[Source texts of formatted documents]
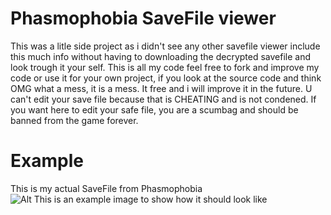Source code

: # Phasmophobia SaveFile viewer
This was a litle side project as i didn't see any other savefile viewer include this much info without having to downloading the decrypted savefile and look trough it your self.
This is all my code feel free to fork and improve my code or use it for your own project, if you look at the source code and think OMG what a mess, it is a mess. It free and i will improve it in the future.
U can't edit your save file because that is CHEATING and is not condened.
If you want here to edit your safe file, you are a scumbag and should be banned from the game forever.

# Example
This is my actual SaveFile from Phasmophobia
![Alt This is an example image to show how it should look like](https://cdn.discordapp.com/attachments/1081282756224499752/1297157537166131210/image.png?ex=6714e798&is=67139618&hm=96bf394966225687ae9efc64d3164dfe66de4b5831b985260a0ffc251b734c2f& "My SaveFile from Phasmophobia")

> [WHAT IS EXPECTED] Give the records again exactly, pictures left out.

> [WRITTEN SOLUTION]
Source code

: # Phasmophobia SaveFile viewer
This was a litle side project as i didn't see any other savefile viewer include this much info without having to downloading the decrypted savefile and look trough it your self.
This is all my code feel free to fork and improve my code or use it for your own project, if you look at the source code and think OMG what a mess, it is a mess. It free and i will improve it in the future.
U can't edit your save file because that is CHEATING and is not condened.
If you want here to edit your safe file, you are a scumbag and should be banned from the game forever.

# Example
This is my actual SaveFile from Phasmophobia
![Alt This is an example image to show how it should look like](https://cdn.discordapp.com/attachments/1081282756224499752/1297157537166131210/image.png?ex=6714e798&is=67139618&hm=96bf394966225687ae9efc64d3164dfe66de4b5831b985260a0ffc251b734c2f& "My SaveFile from Phasmophobia")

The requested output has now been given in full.